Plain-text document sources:
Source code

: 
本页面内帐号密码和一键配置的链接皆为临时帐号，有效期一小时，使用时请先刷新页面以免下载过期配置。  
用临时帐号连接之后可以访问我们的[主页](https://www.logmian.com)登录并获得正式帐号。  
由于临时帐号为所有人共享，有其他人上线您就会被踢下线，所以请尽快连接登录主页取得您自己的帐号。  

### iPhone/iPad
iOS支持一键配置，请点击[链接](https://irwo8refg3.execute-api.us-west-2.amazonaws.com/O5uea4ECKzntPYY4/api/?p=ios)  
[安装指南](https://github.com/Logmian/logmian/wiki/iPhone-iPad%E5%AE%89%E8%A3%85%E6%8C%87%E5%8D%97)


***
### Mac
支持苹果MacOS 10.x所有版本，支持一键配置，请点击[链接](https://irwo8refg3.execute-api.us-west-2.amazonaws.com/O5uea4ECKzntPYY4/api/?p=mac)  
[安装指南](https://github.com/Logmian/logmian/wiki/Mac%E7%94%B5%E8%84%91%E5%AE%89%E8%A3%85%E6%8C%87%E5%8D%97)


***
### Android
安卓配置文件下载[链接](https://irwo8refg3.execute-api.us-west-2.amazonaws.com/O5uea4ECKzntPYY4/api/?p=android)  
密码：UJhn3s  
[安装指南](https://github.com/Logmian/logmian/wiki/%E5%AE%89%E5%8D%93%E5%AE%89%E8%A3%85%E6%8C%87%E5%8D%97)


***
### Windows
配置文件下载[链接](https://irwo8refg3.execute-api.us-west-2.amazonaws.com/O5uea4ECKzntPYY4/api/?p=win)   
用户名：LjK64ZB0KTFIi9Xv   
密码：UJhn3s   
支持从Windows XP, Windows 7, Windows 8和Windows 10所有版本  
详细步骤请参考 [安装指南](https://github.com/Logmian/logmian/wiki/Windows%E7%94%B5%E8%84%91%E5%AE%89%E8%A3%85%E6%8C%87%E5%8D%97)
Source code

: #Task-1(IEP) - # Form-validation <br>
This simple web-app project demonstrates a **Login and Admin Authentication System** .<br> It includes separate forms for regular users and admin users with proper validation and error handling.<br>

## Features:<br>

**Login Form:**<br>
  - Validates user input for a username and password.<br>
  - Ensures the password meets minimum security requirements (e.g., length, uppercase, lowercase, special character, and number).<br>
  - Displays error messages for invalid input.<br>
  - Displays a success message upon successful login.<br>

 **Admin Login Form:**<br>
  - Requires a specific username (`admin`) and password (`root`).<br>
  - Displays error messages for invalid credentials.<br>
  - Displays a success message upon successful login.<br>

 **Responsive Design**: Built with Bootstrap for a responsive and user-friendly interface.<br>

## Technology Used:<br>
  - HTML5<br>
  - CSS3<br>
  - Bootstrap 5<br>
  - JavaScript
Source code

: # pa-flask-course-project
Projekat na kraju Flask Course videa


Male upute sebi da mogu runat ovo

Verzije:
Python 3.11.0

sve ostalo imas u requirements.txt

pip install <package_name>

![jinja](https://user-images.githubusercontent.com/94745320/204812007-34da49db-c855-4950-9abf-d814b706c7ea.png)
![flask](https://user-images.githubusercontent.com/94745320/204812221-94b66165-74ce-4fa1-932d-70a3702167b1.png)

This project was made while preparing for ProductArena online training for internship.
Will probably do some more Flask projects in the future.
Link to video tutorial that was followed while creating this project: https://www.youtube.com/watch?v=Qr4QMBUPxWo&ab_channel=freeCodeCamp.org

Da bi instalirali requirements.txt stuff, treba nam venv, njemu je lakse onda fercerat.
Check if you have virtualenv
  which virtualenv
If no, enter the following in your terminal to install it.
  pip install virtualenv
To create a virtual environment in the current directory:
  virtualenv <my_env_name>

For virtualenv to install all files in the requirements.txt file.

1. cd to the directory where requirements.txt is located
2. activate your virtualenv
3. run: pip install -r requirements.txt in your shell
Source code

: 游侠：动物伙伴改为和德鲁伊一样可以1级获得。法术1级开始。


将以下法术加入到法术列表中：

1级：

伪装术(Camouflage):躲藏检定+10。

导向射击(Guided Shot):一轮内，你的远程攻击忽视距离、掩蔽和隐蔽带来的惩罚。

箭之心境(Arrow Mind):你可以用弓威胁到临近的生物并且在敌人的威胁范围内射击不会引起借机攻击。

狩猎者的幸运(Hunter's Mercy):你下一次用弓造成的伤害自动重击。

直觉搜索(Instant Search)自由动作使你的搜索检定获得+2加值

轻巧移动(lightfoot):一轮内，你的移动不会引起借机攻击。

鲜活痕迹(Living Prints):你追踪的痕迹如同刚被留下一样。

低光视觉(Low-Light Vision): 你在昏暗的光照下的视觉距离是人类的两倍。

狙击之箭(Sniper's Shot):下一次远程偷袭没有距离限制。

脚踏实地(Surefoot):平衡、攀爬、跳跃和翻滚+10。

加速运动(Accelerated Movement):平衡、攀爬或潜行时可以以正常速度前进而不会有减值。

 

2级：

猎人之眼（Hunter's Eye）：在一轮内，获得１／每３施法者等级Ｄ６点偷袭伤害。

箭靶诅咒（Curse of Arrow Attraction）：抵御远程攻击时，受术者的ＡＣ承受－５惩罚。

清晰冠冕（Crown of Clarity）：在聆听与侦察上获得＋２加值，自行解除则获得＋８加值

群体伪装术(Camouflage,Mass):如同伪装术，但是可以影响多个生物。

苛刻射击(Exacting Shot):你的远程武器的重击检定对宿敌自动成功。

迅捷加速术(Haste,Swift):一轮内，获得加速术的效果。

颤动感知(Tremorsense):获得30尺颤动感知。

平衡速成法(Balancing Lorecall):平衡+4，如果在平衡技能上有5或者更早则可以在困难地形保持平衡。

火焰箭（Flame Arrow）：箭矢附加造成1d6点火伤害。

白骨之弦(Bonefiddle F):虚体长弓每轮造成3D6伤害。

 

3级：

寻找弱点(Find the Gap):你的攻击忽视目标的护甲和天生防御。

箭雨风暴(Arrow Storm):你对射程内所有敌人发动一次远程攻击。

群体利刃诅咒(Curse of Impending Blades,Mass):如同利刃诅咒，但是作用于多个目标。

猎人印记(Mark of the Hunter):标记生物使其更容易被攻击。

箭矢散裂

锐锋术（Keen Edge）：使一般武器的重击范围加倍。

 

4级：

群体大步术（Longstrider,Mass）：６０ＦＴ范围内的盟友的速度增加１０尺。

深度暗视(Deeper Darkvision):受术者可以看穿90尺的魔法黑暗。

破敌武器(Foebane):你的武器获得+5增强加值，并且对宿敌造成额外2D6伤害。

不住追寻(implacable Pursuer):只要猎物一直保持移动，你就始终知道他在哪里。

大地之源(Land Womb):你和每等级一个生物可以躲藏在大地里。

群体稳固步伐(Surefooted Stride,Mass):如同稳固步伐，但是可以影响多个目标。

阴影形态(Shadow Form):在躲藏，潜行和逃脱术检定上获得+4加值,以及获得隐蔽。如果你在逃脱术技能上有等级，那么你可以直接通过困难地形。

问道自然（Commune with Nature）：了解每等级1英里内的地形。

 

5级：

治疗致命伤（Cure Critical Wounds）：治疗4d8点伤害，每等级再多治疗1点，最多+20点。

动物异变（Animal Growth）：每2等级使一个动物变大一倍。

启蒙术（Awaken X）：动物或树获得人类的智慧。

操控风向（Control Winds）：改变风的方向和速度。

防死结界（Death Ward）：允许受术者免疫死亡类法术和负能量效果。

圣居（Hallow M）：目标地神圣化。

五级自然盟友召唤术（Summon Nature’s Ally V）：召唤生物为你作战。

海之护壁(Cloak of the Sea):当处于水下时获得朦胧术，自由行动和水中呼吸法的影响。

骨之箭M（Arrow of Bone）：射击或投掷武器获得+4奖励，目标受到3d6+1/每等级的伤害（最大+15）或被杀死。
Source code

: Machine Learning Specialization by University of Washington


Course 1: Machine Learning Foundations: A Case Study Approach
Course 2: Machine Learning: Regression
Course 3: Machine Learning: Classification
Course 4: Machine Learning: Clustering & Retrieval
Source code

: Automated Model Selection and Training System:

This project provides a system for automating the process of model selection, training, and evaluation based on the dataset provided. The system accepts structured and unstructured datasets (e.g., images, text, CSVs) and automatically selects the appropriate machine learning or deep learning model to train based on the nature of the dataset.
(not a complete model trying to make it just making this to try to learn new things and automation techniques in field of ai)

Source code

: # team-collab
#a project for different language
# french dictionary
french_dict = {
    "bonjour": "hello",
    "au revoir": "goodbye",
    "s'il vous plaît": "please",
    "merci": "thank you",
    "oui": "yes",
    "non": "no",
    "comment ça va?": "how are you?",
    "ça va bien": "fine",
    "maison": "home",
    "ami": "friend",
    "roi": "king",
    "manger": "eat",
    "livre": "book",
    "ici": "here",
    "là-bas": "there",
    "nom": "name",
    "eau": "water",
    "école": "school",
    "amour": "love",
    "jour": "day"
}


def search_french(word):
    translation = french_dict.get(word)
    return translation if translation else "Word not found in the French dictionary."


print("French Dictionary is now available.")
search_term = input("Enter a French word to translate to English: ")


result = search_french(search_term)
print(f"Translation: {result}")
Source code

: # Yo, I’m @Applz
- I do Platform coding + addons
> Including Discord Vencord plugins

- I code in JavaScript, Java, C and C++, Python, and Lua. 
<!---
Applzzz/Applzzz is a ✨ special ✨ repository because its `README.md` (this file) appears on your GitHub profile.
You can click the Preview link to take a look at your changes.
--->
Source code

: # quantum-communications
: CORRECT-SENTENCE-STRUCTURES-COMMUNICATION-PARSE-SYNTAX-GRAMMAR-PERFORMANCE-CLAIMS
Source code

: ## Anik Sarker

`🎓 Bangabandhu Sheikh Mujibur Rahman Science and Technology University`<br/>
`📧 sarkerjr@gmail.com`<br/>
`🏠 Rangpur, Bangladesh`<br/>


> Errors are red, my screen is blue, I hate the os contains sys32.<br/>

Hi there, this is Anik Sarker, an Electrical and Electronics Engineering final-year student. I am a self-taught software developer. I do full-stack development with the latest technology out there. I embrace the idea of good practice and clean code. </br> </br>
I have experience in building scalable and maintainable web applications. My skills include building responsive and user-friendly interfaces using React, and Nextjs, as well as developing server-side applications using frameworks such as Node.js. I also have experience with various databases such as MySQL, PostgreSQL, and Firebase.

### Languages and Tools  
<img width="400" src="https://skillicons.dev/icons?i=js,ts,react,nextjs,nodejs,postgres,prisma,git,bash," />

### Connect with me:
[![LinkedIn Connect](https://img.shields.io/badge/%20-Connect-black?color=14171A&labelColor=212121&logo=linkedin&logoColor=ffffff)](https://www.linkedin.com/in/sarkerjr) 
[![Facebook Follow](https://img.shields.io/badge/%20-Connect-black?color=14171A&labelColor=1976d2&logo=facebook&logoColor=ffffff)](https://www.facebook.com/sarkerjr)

• **Task requirements**: Given the records above, return exactly the lines starting at the line containing "Python 3.11.0" and ending at the line containing "猎人之眼（Hunter's Eye）：在", including both.

• **Solved exercise**:
Python 3.11.0

sve ostalo imas u requirements.txt

pip install <package_name>

![jinja](https://user-images.githubusercontent.com/94745320/204812007-34da49db-c855-4950-9abf-d814b706c7ea.png)
![flask](https://user-images.githubusercontent.com/94745320/204812221-94b66165-74ce-4fa1-932d-70a3702167b1.png)

This project was made while preparing for ProductArena online training for internship.
Will probably do some more Flask projects in the future.
Link to video tutorial that was followed while creating this project: https://www.youtube.com/watch?v=Qr4QMBUPxWo&ab_channel=freeCodeCamp.org

Da bi instalirali requirements.txt stuff, treba nam venv, njemu je lakse onda fercerat.
Check if you have virtualenv
  which virtualenv
If no, enter the following in your terminal to install it.
  pip install virtualenv
To create a virtual environment in the current directory:
  virtualenv <my_env_name>

For virtualenv to install all files in the requirements.txt file.

1. cd to the directory where requirements.txt is located
2. activate your virtualenv
3. run: pip install -r requirements.txt in your shell
Source code

: 游侠：动物伙伴改为和德鲁伊一样可以1级获得。法术1级开始。


将以下法术加入到法术列表中：

1级：

伪装术(Camouflage):躲藏检定+10。

导向射击(Guided Shot):一轮内，你的远程攻击忽视距离、掩蔽和隐蔽带来的惩罚。

箭之心境(Arrow Mind):你可以用弓威胁到临近的生物并且在敌人的威胁范围内射击不会引起借机攻击。

狩猎者的幸运(Hunter's Mercy):你下一次用弓造成的伤害自动重击。

直觉搜索(Instant Search)自由动作使你的搜索检定获得+2加值

轻巧移动(lightfoot):一轮内，你的移动不会引起借机攻击。

鲜活痕迹(Living Prints):你追踪的痕迹如同刚被留下一样。

低光视觉(Low-Light Vision): 你在昏暗的光照下的视觉距离是人类的两倍。

狙击之箭(Sniper's Shot):下一次远程偷袭没有距离限制。

脚踏实地(Surefoot):平衡、攀爬、跳跃和翻滚+10。

加速运动(Accelerated Movement):平衡、攀爬或潜行时可以以正常速度前进而不会有减值。

 

2级：

猎人之眼（Hunter's Eye）：在一轮内，获得１／每３施法者等级Ｄ６点偷袭伤害。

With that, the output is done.